Les corrélations: quelle importance?

Les corrélations entre les rendements sont un critère important pour la constitution d’un portefeuille: peu importe que l’on considère des titres individuels ou des classes d’actifs dans leur ensemble, plus la corrélation est faible, plus le potentiel de diversification est élevé. Plus précisément, la corrélation décrit le lien (estimé) entre deux variables, en l’occurrence entre les rendements des actions et des obligations. Une corrélation négative signifie que les rendements des obligations tendent à augmenter lorsque les rendements des actions diminuent, et inversement.

Pourtant, l’importance de corrélations négatives pour la diversification d’un portefeuille est parfois exagérée. Le graphique ci-dessous illustre deux courbes d’efficacité, qui correspondent chacune au rendement optimal pour le risque le plus bas possible pour six portefeuilles d’actions et d’obligations allant d’une composition de 100% d’obligations à 100% d’actions. La première courbe (en vert) représente la corrélation actions/obligations moyenne entre 2000 et 2021, qui se situait à -7%. Dans ce scénario, le rendement théorique d’un portefeuille 60/40 s’élève à 6,3%, pour une volatilité de 9,4%.

La deuxième courbe (en jaune) suit le modèle de la première, mais cette fois, une corrélation positive des rendements sensiblement supérieure de 33%, conforme à la corrélation actions/obligations moyenne des années 1990, a été appliquée. Même avec cette corrélation positive, les investisseurs à la tête d’un portefeuille 60/40 n’auraient toutefois dû accroître que légèrement leur part d’actions, à 62%, pour obtenir un résultat similaire au premier scénario, à savoir un rendement annualisé de 6% pour une volatilité de 10,1%.

Courbes d’efficacité risque/rendement dans différents scénarios de corrélations entre actions et obligations

L’évolution de la valeur dans le passé n’est pas un indicateur fiable de revenus futurs.

Source: Bloomberg. Remarques: les données indiquent les rendements mensuels totaux en USD pour la période du 1er novembre 2000 au 31 décembre 2021. Les actions et obligations mondiales sont représentées respectivement par l’indice MSCI ACWI et le Bloomberg Global Aggregate Index Value (USD Hedged). La corrélation entre les actions et les obligations au cours de cette période s’est établie à -7%. Le coefficient de corrélation de +33% a été évalué sur la base des données des mêmes indices pour la période du 1er janvier 1990 au 31 décembre 1999.

Les rendements moyens sont certes moindres lorsque la corrélation est positive que lorsqu’elle est négative, mais la différence est sans doute moins marquée que de nombreux investisseurs ne l’escompteraient.
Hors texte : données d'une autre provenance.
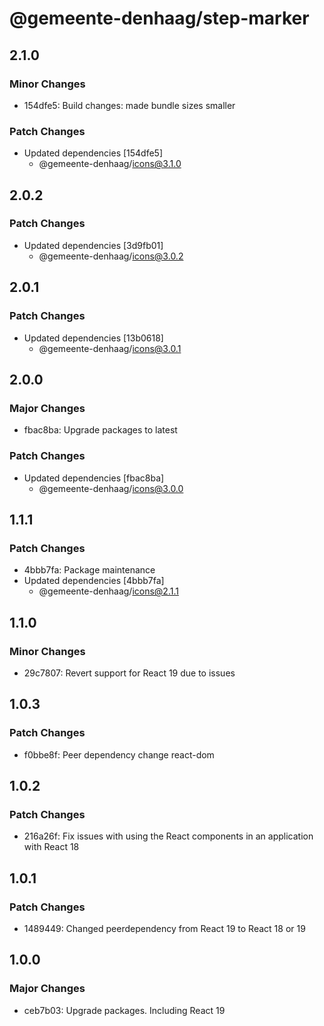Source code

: # @gemeente-denhaag/step-marker

## 2.1.0

### Minor Changes

- 154dfe5: Build changes: made bundle sizes smaller

### Patch Changes

- Updated dependencies [154dfe5]
  - @gemeente-denhaag/icons@3.1.0

## 2.0.2

### Patch Changes

- Updated dependencies [3d9fb01]
  - @gemeente-denhaag/icons@3.0.2

## 2.0.1

### Patch Changes

- Updated dependencies [13b0618]
  - @gemeente-denhaag/icons@3.0.1

## 2.0.0

### Major Changes

- fbac8ba: Upgrade packages to latest

### Patch Changes

- Updated dependencies [fbac8ba]
  - @gemeente-denhaag/icons@3.0.0

## 1.1.1

### Patch Changes

- 4bbb7fa: Package maintenance
- Updated dependencies [4bbb7fa]
  - @gemeente-denhaag/icons@2.1.1

## 1.1.0

### Minor Changes

- 29c7807: Revert support for React 19 due to issues

## 1.0.3

### Patch Changes

- f0bbe8f: Peer dependency change react-dom

## 1.0.2

### Patch Changes

- 216a26f: Fix issues with using the React components in an application with React 18

## 1.0.1

### Patch Changes

- 1489449: Changed peerdependency from React 19 to React 18 or 19

## 1.0.0

### Major Changes

- ceb7b03: Upgrade packages. Including React 19
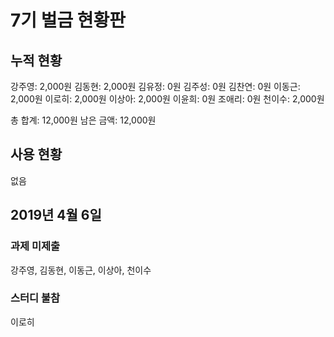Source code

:# 7기 벌금 현황판

## 누적 현황

강주영: 2,000원
김동현: 2,000원
김유정: 0원
김주성: 0원
김찬연: 0원
이동근: 2,000원
이로히: 2,000원
이상아: 2,000원
이윤희: 0원
조애리: 0원
천이수: 2,000원

총 합계: 12,000원
남은 금액: 12,000원

## 사용 현황

없음

## 2019년 4월 6일

### 과제 미제출

강주영, 김동현, 이동근, 이상아, 천이수

### 스터디 불참

이로히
En résumé, ce graphique fait apparaître une leçon essentielle: les corrélations sont importantes, mais peut-être pas si importantes que beaucoup le pensent. De surcroît, les obligations peuvent toujours diversifier un portefeuille, même en cas de corrélation positive avec les actions.

Les classes d’actifs alternatives: quelle protection contre l’inflation?

Aux États-Unis, l’évolution de deux portefeuilles dans deux scénarios distincts a été simulée. Le premier portefeuille était composé à 60% d’actions mondiales et 40% d’obligations mondiales, tandis que le deuxième comprenait une allocation complémentaire de 10% en matières premières, une allocation en actions réduite dans la même mesure, et enfin, une allocation de 8% en emprunts d’État américains protégés contre l’inflation (TIPS) de durée moyenne parmi l’allocation globale en obligations.

Dans le scénario supposant une inflation et une corrélation plus élevées, les deux portefeuilles sont plus volatils et, dans les deux cas, les pertes potentielles sont plus lourdes que dans le scénario de base. Le portefeuille comprenant les obligations protégées contre l’inflation et les matières premières s’est avéré un peu plus stable que le portefeuille 60/40 traditionnel, les risques de pertes étant notamment plus faibles.

Il mérite cependant d’être souligné que la fourchette des rendements potentiels à dix ans est étonnamment similaire pour les deux portefeuilles. Nous sommes donc confortés dans notre hypothèse que le facteur déterminant pour les rendements à long terme est l’allocation des actifs – et non l’inflation ou la corrélation.